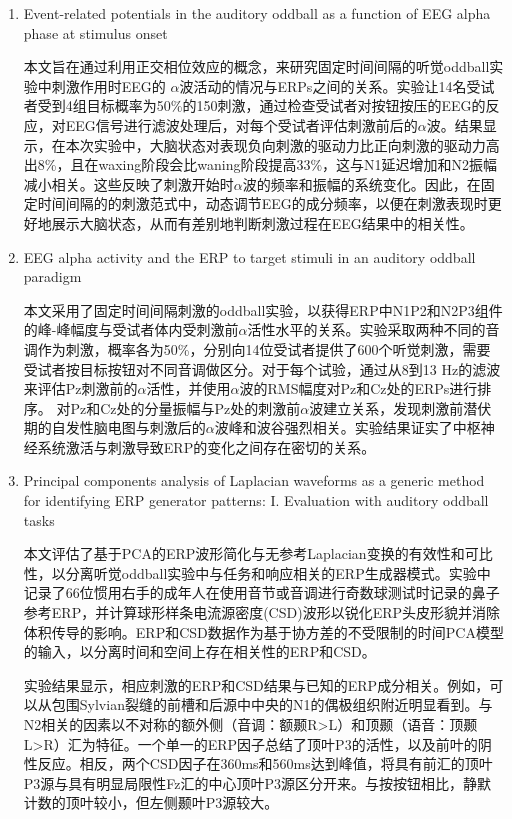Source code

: \documentclass{hitreport}
\begin{document}
\begin{enumerate}
\item Event-related potentials in the auditory oddball as a function of EEG alpha phase at stimulus onset\cite{Barry2004}

\hspace{2em}本文旨在通过利用正交相位效应的概念，来研究固定时间间隔的听觉oddball实验中刺激作用时EEG的 $\alpha$波活动的情况与ERPs之间的关系。实验让14名受试者受到4组目标概率为50\%的150刺激，通过检查受试者对按钮按压的EEG的反应，对EEG信号进行滤波处理后，对每个受试者评估刺激前后的$\alpha$波。结果显示，在本次实验中，大脑状态对表现负向刺激的驱动力比正向刺激的驱动力高出8\%，且在waxing阶段会比waning阶段提高33\%，这与N1延迟增加和N2振幅减小相关。这些反映了刺激开始时$\alpha$波的频率和振幅的系统变化。因此，在固定时间间隔的的刺激范式中，动态调节EEG的成分频率，以便在刺激表现时更好地展示大脑状态，从而有差别地判断刺激过程在EEG结果中的相关性。

\item EEG alpha activity and the ERP to target stimuli in an auditory oddball paradigm\cite{Barry2000}

\hspace{2em}本文采用了固定时间间隔刺激的oddball实验，以获得ERP中N1P2和N2P3组件的峰-峰幅度与受试者体内受刺激前$\alpha$活性水平的关系。实验采取两种不同的音调作为刺激，概率各为50\%，分别向14位受试者提供了600个听觉刺激，需要受试者按目标按钮对不同音调做区分。对于每个试验，通过从8到13 Hz的滤波来评估Pz刺激前的$\alpha$活性，并使用$\alpha$波的RMS幅度对Pz和Cz处的ERPs进行排序。 对Pz和Cz处的分量振幅与Pz处的刺激前$\alpha$波建立关系，发现刺激前潜伏期的自发性脑电图与刺激后的$\alpha$波峰和波谷强烈相关。实验结果证实了中枢神经系统激活与刺激导致ERP的变化之间存在密切的关系。

\item Principal components analysis of Laplacian waveforms as a generic method for identifying ERP generator patterns: I. Evaluation with auditory oddball tasks\cite{Kayser2006}

\hspace{2em}本文评估了基于PCA的ERP波形简化与无参考Laplacian变换的有效性和可比性，以分离听觉oddball实验中与任务和响应相关的ERP生成器模式。实验中记录了66位惯用右手的成年人在使用音节或音调进行奇数球测试时记录的鼻子参考ERP，并计算球形样条电流源密度(CSD)波形以锐化ERP头皮形貌并消除体积传导的影响。ERP和CSD数据作为基于协方差的不受限制的时间PCA模型的输入，以分离时间和空间上存在相关性的ERP和CSD。

\hspace{2em}实验结果显示，相应刺激的ERP和CSD结果与已知的ERP成分相关。例如，可以从包围Sylvian裂缝的前槽和后源中中央的N1的偶极组织附近明显看到。与N2相关的因素以不对称的额外侧（音调：额颞R>L）和顶颞（语音：顶颞L>R）汇为特征。一个单一的ERP因子总结了顶叶P3的活性，以及前叶的阴性反应。相反，两个CSD因子在360ms和560ms达到峰值，将具有前汇的顶叶P3源与具有明显局限性Fz汇的中心顶叶P3源区分开来。与按按钮相比，静默计数的顶叶较小，但左侧颞叶P3源较大。


\end{enumerate}
\end{document}
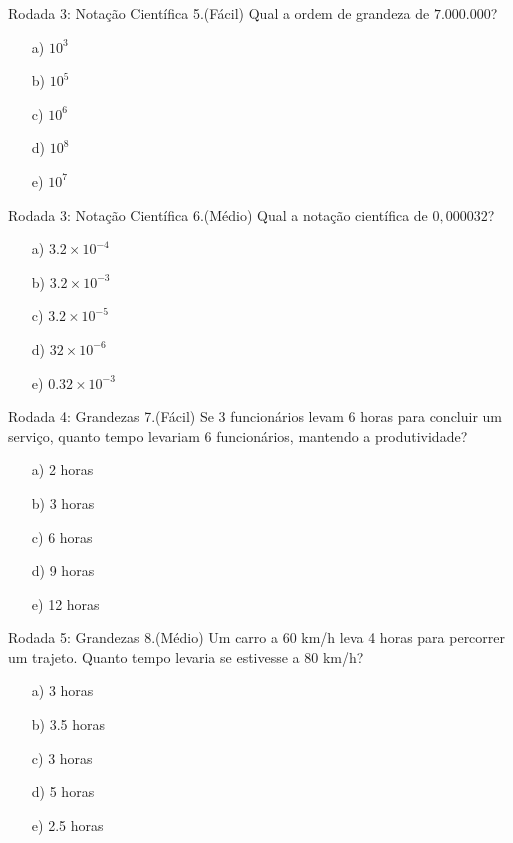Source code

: \documentclass{beamer}
\begin{document}
\begin{frame}{Rodada 3: Notação Científica}
    5.(Fácil) Qual a ordem de grandeza de $7.000.000$?
    \begin{itemize}
        \item[a)] $10^3$
        \item[b)] $10^5$
        \item[c)] $10^6$
        \item[d)] $10^8$
        \item[e)] \alert<2->{$10^7$}
    \end{itemize}
\end{frame}


\begin{frame}{Rodada 3: Notação Científica}
    6.(Médio) Qual a notação científica de $0,000032$?
    \begin{itemize}
        \item[a)] $3.2 \times 10^{-4}$
        \item[b)] $3.2 \times 10^{-3}$
        \item[c)] \alert<2->{$3.2 \times 10^{-5}$}
        \item[d)] $32 \times 10^{-6}$
        \item[e)] $0.32 \times 10^{-3}$
    \end{itemize}
\end{frame}
\begin{frame}{Rodada 4: Grandezas }
    7.(Fácil) Se 3 funcionários levam 6 horas para concluir um serviço, quanto tempo levariam 6 funcionários, mantendo a produtividade?
    \begin{itemize}
        \item[a)] 2 horas
        \item[b)] \alert<2>{3 horas}
        \item[c)] 6 horas
        \item[d)] 9 horas
        \item[e)] 12 horas
    \end{itemize}
\end{frame}

\begin{frame}{Rodada 5: Grandezas }
    8.(Médio) Um carro a 60 km/h leva 4 horas para percorrer um trajeto. Quanto tempo levaria se estivesse a 80 km/h?
    \begin{itemize}
        \item[a)] 3 horas
        \item[b)] 3.5 horas
        \item[c)] \alert<2>{3 horas}
        \item[d)] 5 horas
        \item[e)] 2.5 horas
    \end{itemize}
\end{frame}
\end{document}
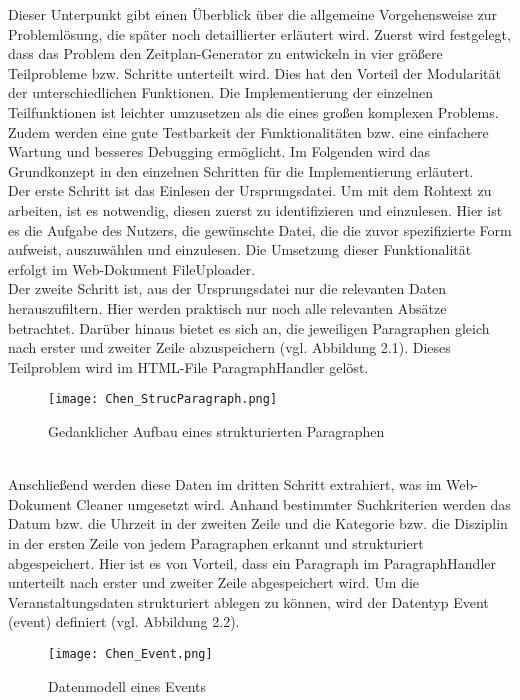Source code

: Dieser Unterpunkt gibt einen Überblick über die allgemeine Vorgehensweise zur Problemlösung, die später noch detaillierter erläutert wird. 
Zuerst wird festgelegt, dass das Problem den Zeitplan-Generator zu entwickeln in vier größere Teilprobleme bzw. Schritte unterteilt wird. Dies hat den Vorteil der Modularität der unterschiedlichen Funktionen. Die Implementierung der einzelnen Teilfunktionen ist leichter umzusetzen als die eines großen komplexen Problems. Zudem werden eine gute Testbarkeit der Funktionalitäten bzw. eine einfachere Wartung und besseres Debugging ermöglicht. Im Folgenden wird das Grundkonzept in den einzelnen Schritten für die Implementierung erläutert.\\
Der erste Schritt ist das Einlesen der Ursprungsdatei. Um mit dem Rohtext zu arbeiten, ist es notwendig, diesen zuerst zu identifizieren und einzulesen. Hier ist es die Aufgabe des Nutzers, die gewünschte Datei, die die zuvor spezifizierte Form aufweist, auszuwählen und einzulesen. Die Umsetzung dieser Funktionalität erfolgt im Web-Dokument FileUploader.\\ 
Der zweite Schritt ist, aus der Ursprungsdatei nur die relevanten Daten herauszufiltern. Hier werden praktisch nur noch alle relevanten Absätze betrachtet. Darüber hinaus bietet es sich an, die jeweiligen Paragraphen gleich nach erster und zweiter Zeile abzuspeichern (vgl. Abbildung 2.1). Dieses Teilproblem wird im HTML-File ParagraphHandler gelöst.
\begin{figure}[htbp]
  \centering
  \texttt{[image: Chen\_StrucParagraph.png]}
  \caption{Gedanklicher Aufbau eines strukturierten Paragraphen}
  \label{fig:Fig1}
\end{figure}\\
Anschließend werden diese Daten im dritten Schritt extrahiert, was im Web-Dokument Cleaner umgesetzt wird. Anhand bestimmter Suchkriterien werden das Datum bzw. die Uhrzeit in der zweiten Zeile und die Kategorie bzw. die Disziplin in der ersten Zeile von jedem Paragraphen erkannt und strukturiert abgespeichert. Hier ist es von Vorteil, dass ein Paragraph im ParagraphHandler unterteilt nach erster und zweiter Zeile abgespeichert wird. Um die Veranstaltungsdaten strukturiert ablegen zu können, wird der Datentyp Event (event) definiert (vgl. Abbildung 2.2).\\
\begin{figure}[htbp]
  \centering
  \texttt{[image: Chen\_Event.png]}
  \caption{Datenmodell eines Events}
  \label{fig:Fig1}
\end{figure}\\
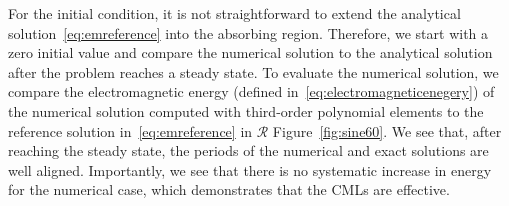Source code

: \documentclass[a4paper]{article}
\begin{document}
For the initial condition, it is not straightforward to extend the
analytical solution~\eqref{eq:emreference} into the absorbing region.
Therefore, we start with a zero initial value and compare the
numerical solution to the analytical solution after the problem
reaches a steady state.  To evaluate the numerical solution, we
compare the electromagnetic energy (defined
in~\eqref{eq:electromagneticenegery}) of the numerical solution
computed with third-order polynomial elements to the reference
solution in~\eqref{eq:emreference} in $\mathcal{R}$
Figure~\ref{fig:sine60}.  We see that, after reaching the steady
state, the periods of the numerical and exact solutions are well
aligned. Importantly, we see that there is no systematic increase in
energy for the numerical case, which demonstrates that the CMLs are
effective.
\end{document}
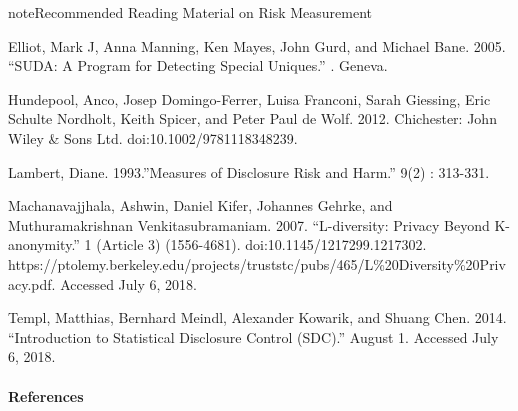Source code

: \documentclass[letterpaper,10pt,english]{sphinxmanual}
\begin{document}
\begin{sphinxadmonition}{note}{Recommended Reading Material on Risk Measurement}

Elliot, Mark J, Anna Manning, Ken Mayes, John Gurd, and Michael Bane.
2005. “SUDA: A Program for Detecting Special Uniques.” .
Geneva.

Hundepool, Anco, Josep Domingo-Ferrer, Luisa Franconi, Sarah Giessing,
Eric Schulte Nordholt, Keith Spicer, and Peter Paul de Wolf. 2012.
 Chichester: John Wiley \& Sons Ltd.
doi:10.1002/9781118348239.

Lambert, Diane. 1993.”Measures of Disclosure Risk and Harm.”  9(2) : 313-331.

Machanavajjhala, Ashwin, Daniel Kifer, Johannes Gehrke, and
Muthuramakrishnan Venkitasubramaniam. 2007. “L-diversity: Privacy Beyond
K-anonymity.”  1 (Article 3)
(1556-4681). doi:10.1145/1217299.1217302.
https://ptolemy.berkeley.edu/projects/truststc/pubs/465/L\%20Diversity\%20Privacy.pdf. Accessed
July 6, 2018.

Templ, Matthias, Bernhard Meindl, Alexander Kowarik, and Shuang Chen.
2014. “Introduction to Statistical Disclosure Control (SDC).”
August 1. Accessed July 6, 2018.
\end{sphinxadmonition}
\paragraph{References}
\end{document}
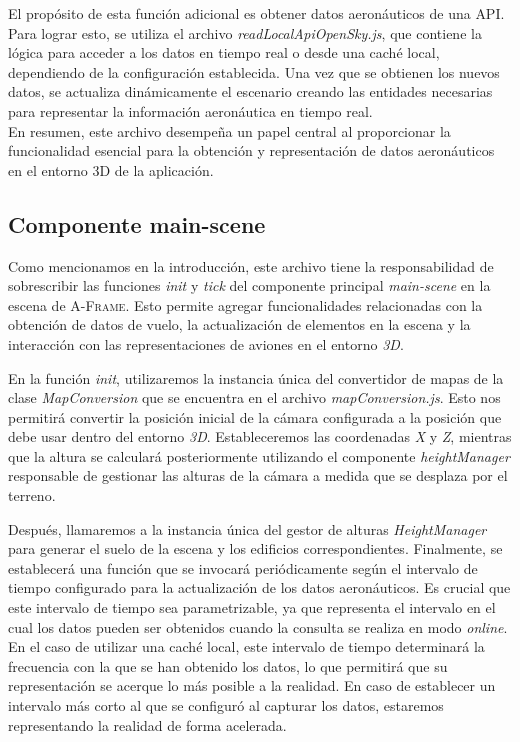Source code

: \documentclass[a4paper, 11pt]{book}
\begin{document}
El propósito de esta función adicional es obtener datos aeronáuticos de una \textsc{API}. Para lograr esto, se utiliza el archivo \emph{readLocalApiOpenSky.js}, que contiene la lógica para acceder a los datos en tiempo real o desde una caché local, dependiendo de la configuración establecida. Una vez que se obtienen los nuevos datos, se actualiza dinámicamente el escenario creando las entidades necesarias para representar la información aeronáutica en tiempo real.\\
En resumen, este archivo desempeña un papel central al proporcionar la funcionalidad esencial para la obtención y representación de datos aeronáuticos en el entorno \textsc{3D} de la aplicación.

\subsection{Componente main-scene}
\label{sec:mainScene}
Como mencionamos en la introducción, este archivo tiene la responsabilidad de sobrescribir las funciones \emph{init} y \emph{tick} del componente principal \emph{main-scene} en la escena de \textsc{A-Frame}. Esto permite agregar funcionalidades relacionadas con la obtención de datos de vuelo, la actualización de elementos en la escena y la interacción con las representaciones de aviones en el entorno \emph{3D}.

En la función \emph{init}, utilizaremos la instancia única del convertidor de mapas de la clase \emph{MapConversion} que se encuentra en el archivo \emph{mapConversion.js}. Esto nos permitirá convertir la posición inicial de la cámara configurada a la posición que debe usar dentro del entorno \emph{3D}. Estableceremos las coordenadas \emph{X} y \emph{Z}, mientras que la altura se calculará posteriormente utilizando el componente \emph{heightManager} responsable de gestionar las alturas de la cámara a medida que se desplaza por el terreno.

Después, llamaremos a la instancia única del gestor de alturas \emph{HeightManager} para generar el suelo de la escena y los edificios correspondientes.
Finalmente, se establecerá una función que se invocará periódicamente según el intervalo de tiempo configurado para la actualización de los datos aeronáuticos. Es crucial que este intervalo de tiempo sea parametrizable, ya que representa el intervalo en el cual los datos pueden ser obtenidos cuando la consulta se realiza en modo \emph{online}. En el caso de utilizar una caché local, este intervalo de tiempo determinará la frecuencia con la que se han obtenido los datos, lo que permitirá que su representación se acerque lo más posible a la realidad. En caso de establecer un intervalo más corto al que se configuró al capturar los datos, estaremos representando la realidad de forma acelerada.
\end{document}
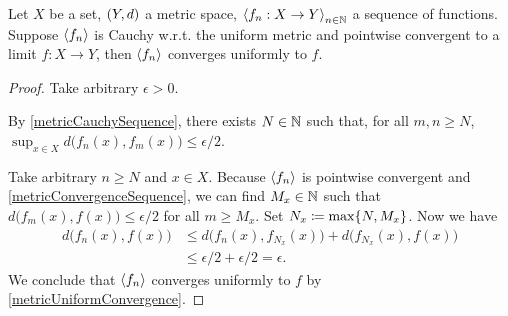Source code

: \begin{lemma} \label{uniformCauchyPointwiseConvergentUniformConvergent}
Let $X$ be a set, $\sSet{Y,d}$ a metric space, $\left\langle f_n:X\to Y \right\rangle_{n\in \mathbb{N}}$ a sequence of functions. Suppose $\left\langle f_n \right\rangle$ is Cauchy w.r.t. the uniform metric and pointwise convergent to a limit $f: X\to Y$, then $\left\langle f_n \right\rangle$ converges uniformly to $f$.
\end{lemma}
\begin{proof}
Take arbitrary $\epsilon >0$.

By \ref{metricCauchySequence}, there exists $N\in \mathbb{N}$ such that, for all $m,n \geq N$, $\sup_{x\in X} d\big(f_n(x), f_m(x)\big) \leq \epsilon / 2$.

Take arbitrary $n \geq N$ and $x\in X$. Because $\left\langle f_n \right\rangle$ is pointwise convergent and \ref{metricConvergenceSequence}, we can find $M_x \in \mathbb{N}$ such that $d\big(f_{m}(x), f(x)\big) \leq \epsilon / 2$ for all $m \geq M_x$. Set $N_x \coloneqq \max\{N, M_x\}$.
Now we have
\begin{align*}
d\big(f_n(x), f(x)\big) &\leq d\big(f_n(x), f_{N_x}(x)\big) + d\big(f_{N_x}(x), f(x)\big) \\
&\leq \epsilon /2 + \epsilon / 2 = \epsilon.
\end{align*}
We conclude that $\left\langle f_n \right\rangle$ converges uniformly to $f$ by \ref{metricUniformConvergence}.
\end{proof}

== Directions ==
Look for "uniformly" in each line of the material, then copy the lines where it is found.

== Answer to this task ==
Let $X$ be a set, $\sSet{Y,d}$ a metric space, $\left\langle f_n:X\to Y \right\rangle_{n\in \mathbb{N}}$ a sequence of functions. Suppose $\left\langle f_n \right\rangle$ is Cauchy w.r.t. the uniform metric and pointwise convergent to a limit $f: X\to Y$, then $\left\langle f_n \right\rangle$ converges uniformly to $f$.
We conclude that $\left\langle f_n \right\rangle$ converges uniformly to $f$ by \ref{metricUniformConvergence}.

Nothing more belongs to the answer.